LeetCode 1050 - Actors and Directors Who Cooperated At Least Three Times

Difficulty: 🟢 Easy
Topics: Database

Solution

Problem Understanding

This problem asks us to identify every (actor_id, director_id) pair where an actor and a director have collaborated at least three times.

The input is a database table named ActorDirector. Each row represents one collaboration event between an actor and a director. The table contains three columns:

actor_id, which uniquely identifies an actor
director_id, which uniquely identifies a director
timestamp, which uniquely identifies each collaboration record

The important detail is that timestamp is the primary key, meaning every row is unique. Even if the same actor and director work together multiple times, each collaboration is stored as a separate row with a distinct timestamp.

The goal is to return all actor and director pairs that appear together at least three times in the table. In other words, we need to count how many records exist for every (actor_id, director_id) combination and keep only those whose count is greater than or equal to 3.
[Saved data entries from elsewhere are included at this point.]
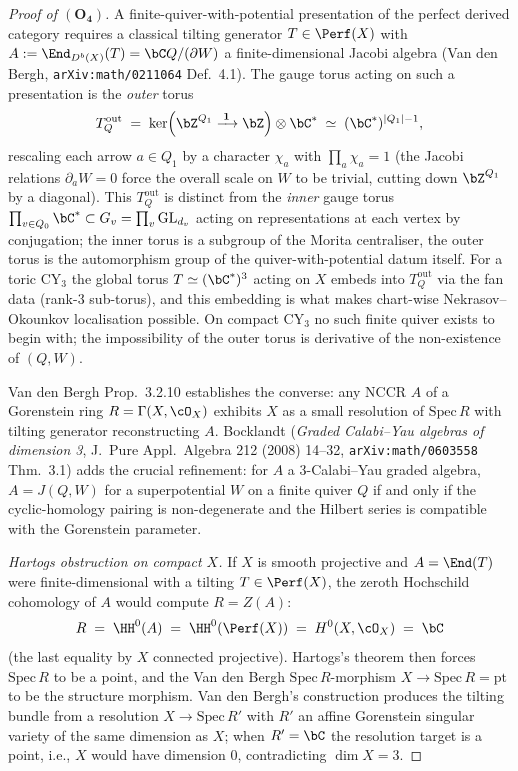 \begin{proof}[Proof of $(\mathbf{O_4})$]
A finite-quiver-with-potential presentation of the perfect derived
category requires a classical tilting generator $T \in \Perf(X)$ with
$A := \End_{D^b(X)}(T) = \bC Q / (\partial W)$ a finite-dimensional
Jacobi algebra (Van den Bergh, \texttt{arXiv:math/0211064} Def.~4.1).
The gauge torus acting on such a presentation is the \emph{outer} torus
\[
 T^{\mathrm{out}}_Q \;=\; \ker\!\left(
 \bZ^{Q_1} \xrightarrow{\;\mathbf 1\;} \bZ\right) \otimes \bC^\ast
 \;\simeq\; (\bC^\ast)^{|Q_1| - 1},
\]
rescaling each arrow $a \in Q_1$ by a character $\chi_a$ with
$\prod_a \chi_a = 1$ (the Jacobi relations $\partial_a W = 0$ force
the overall scale on $W$ to be trivial, cutting down $\bZ^{Q_1}$ by a
diagonal). This $T^{\mathrm{out}}_Q$ is distinct from the \emph{inner}
gauge torus $\prod_{v \in Q_0} \bC^\ast \subset G_v =
\prod_v \mathrm{GL}_{d_v}$ acting on representations at each vertex by
conjugation; the inner torus is a subgroup of the Morita centraliser,
the outer torus is the automorphism group of the quiver-with-potential
datum itself. For a toric CY$_3$ the global torus $T \simeq (\bC^\ast)^3$
acting on $X$ embeds into $T^{\mathrm{out}}_Q$ via the fan data
(rank-$3$ sub-torus), and this embedding is what makes chart-wise
Nekrasov--Okounkov localisation possible. On compact CY$_3$ no such
finite quiver exists to begin with; the impossibility of the outer
torus is derivative of the non-existence of $(Q, W)$.

Van den Bergh Prop.~3.2.10 establishes the converse: any NCCR $A$ of a
Gorenstein ring $R = \Gamma(X, \cO_X)$ exhibits $X$ as a small
resolution of $\mathrm{Spec}\,R$ with tilting generator reconstructing
$A$. Bocklandt (\emph{Graded Calabi--Yau algebras of dimension 3},
J.\ Pure Appl.\ Algebra 212 (2008) 14--32,
\texttt{arXiv:math/0603558} Thm.~3.1) adds the crucial refinement: for
$A$ a $3$-Calabi--Yau graded algebra, $A = J(Q, W)$ for a superpotential
$W$ on a finite quiver $Q$ if and only if the cyclic-homology pairing
is non-degenerate and the Hilbert series is compatible with the
Gorenstein parameter.

\emph{Hartogs obstruction on compact $X$.}
If $X$ is smooth projective and $A = \End(T)$ were finite-dimensional
with a tilting $T \in \Perf(X)$, the zeroth Hochschild cohomology of
$A$ would compute $R = Z(A)$:
\[
 R \;=\; \HH^0(A) \;=\; \HH^0(\Perf(X)) \;=\; H^0(X, \cO_X) \;=\; \bC
\]
(the last equality by $X$ connected projective). Hartogs's theorem then
forces $\mathrm{Spec}\,R$ to be a point, and the Van den Bergh
$\mathrm{Spec}\,R$-morphism $X \to \mathrm{Spec}\,R = \mathrm{pt}$ to
be the structure morphism. Van den Bergh's construction produces the
tilting bundle from a resolution $X \to \mathrm{Spec}\,R'$ with $R'$
an affine Gorenstein singular variety of the same dimension as $X$;
when $R' = \bC$ the resolution target is a point, i.e., $X$ would have
dimension $0$, contradicting $\dim X = 3$.


\end{proof}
For example, if actor 1 worked with director 1 three times, that pair should appear in the output. If actor 1 worked with director 2 only twice, that pair should not appear.

Since this is a database problem, the intended solution is SQL based. The scale implied by the problem is straightforward because counting grouped records is an operation databases are optimized for. The key observation is that we do not care about the individual timestamps beyond the fact that each row represents one cooperation. We only care about the frequency of each actor and director combination.
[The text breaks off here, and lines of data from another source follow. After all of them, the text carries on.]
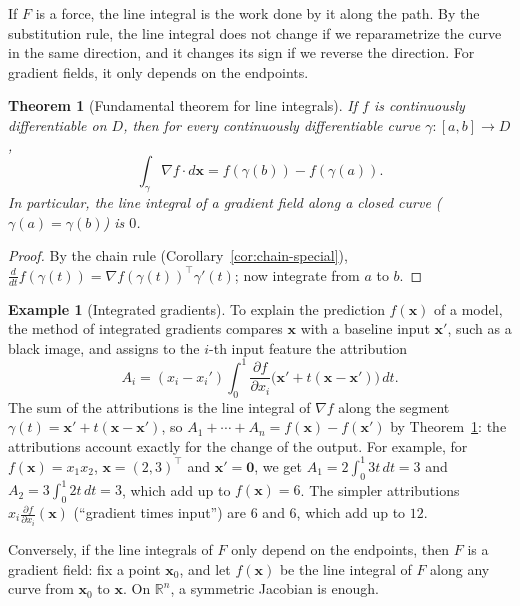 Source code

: \documentclass[11pt]{article}
\theoremstyle{definition}
\newtheorem{example}[definition]{Example}
\theoremstyle{plain}
\newtheorem{theorem}[definition]{Theorem}
\theoremstyle{remark}
\begin{document}
If $F$ is a force, the line integral is the work done by it along the path. By the substitution rule, the line integral does not change if we reparametrize the curve in the same direction, and it changes its sign if we reverse the direction. For gradient fields, it only depends on the endpoints.

\begin{theorem}[Fundamental theorem for line integrals]\label{thm:gradient-theorem}
    If $f$ is continuously differentiable on $D$, then for every continuously differentiable curve $\gamma: [a, b] \to D$,
    \[\int_\gamma \nabla f \cdot d\mathbf{x} = f(\gamma(b)) - f(\gamma(a)).\]
    In particular, the line integral of a gradient field along a closed curve ($\gamma(a) = \gamma(b)$) is $0$.
\end{theorem}

\begin{proof}
    By the chain rule (Corollary~\ref{cor:chain-special}), $\frac{d}{dt}f(\gamma(t)) = \nabla f(\gamma(t))^\top\gamma'(t)$; now integrate from $a$ to $b$.
\end{proof}

\begin{example}[Integrated gradients]\label{ex:integrated-gradients}
    To explain the prediction $f(\mathbf{x})$ of a model, the method of integrated gradients compares $\mathbf{x}$ with a baseline input $\mathbf{x}'$, such as a black image, and assigns to the $i$-th input feature the attribution
    \[A_i = (x_i - x_i')\int_0^1 \frac{\partial f}{\partial x_i}\big(\mathbf{x}' + t(\mathbf{x} - \mathbf{x}')\big)\, dt.\]
    The sum of the attributions is the line integral of $\nabla f$ along the segment $\gamma(t) = \mathbf{x}' + t(\mathbf{x} - \mathbf{x}')$, so $A_1 + \cdots + A_n = f(\mathbf{x}) - f(\mathbf{x}')$ by Theorem~\ref{thm:gradient-theorem}: the attributions account exactly for the change of the output. For example, for $f(\mathbf{x}) = x_1x_2$, $\mathbf{x} = (2, 3)^\top$ and $\mathbf{x}' = \mathbf{0}$, we get $A_1 = 2\int_0^1 3t\, dt = 3$ and $A_2 = 3\int_0^1 2t\, dt = 3$, which add up to $f(\mathbf{x}) = 6$. The simpler attributions $x_i\frac{\partial f}{\partial x_i}(\mathbf{x})$ (``gradient times input'') are $6$ and $6$, which add up to $12$.
\end{example}

Conversely, if the line integrals of $F$ only depend on the endpoints, then $F$ is a gradient field: fix a point $\mathbf{x}_0$, and let $f(\mathbf{x})$ be the line integral of $F$ along any curve from $\mathbf{x}_0$ to $\mathbf{x}$. On $\mathbb{R}^n$, a symmetric Jacobian is enough.
\end{document}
Several edge cases are worth considering upfront. Some actor and director pairs may appear exactly three times, and these must be included. Some may appear fewer than three times, and these must be excluded. Multiple qualifying pairs may exist, and the result can be returned in any order. The problem also guarantees that timestamps are unique, so duplicate records caused by repeated primary keys are impossible.

Approaches

Brute Force Approach

A brute force solution would manually count collaborations for every possible actor and director pair.

One way to think about this is to first collect all distinct (actor_id, director_id) combinations. Then, for each pair, scan the entire table again and count how many rows match that actor and director. If the count reaches at least three, add the pair to the result.

This approach works because every pair is explicitly checked against every collaboration record, guaranteeing an accurate count. However, it is inefficient because the table may be scanned repeatedly. If there are n rows and many unique pairs, this repeated scanning becomes unnecessarily expensive.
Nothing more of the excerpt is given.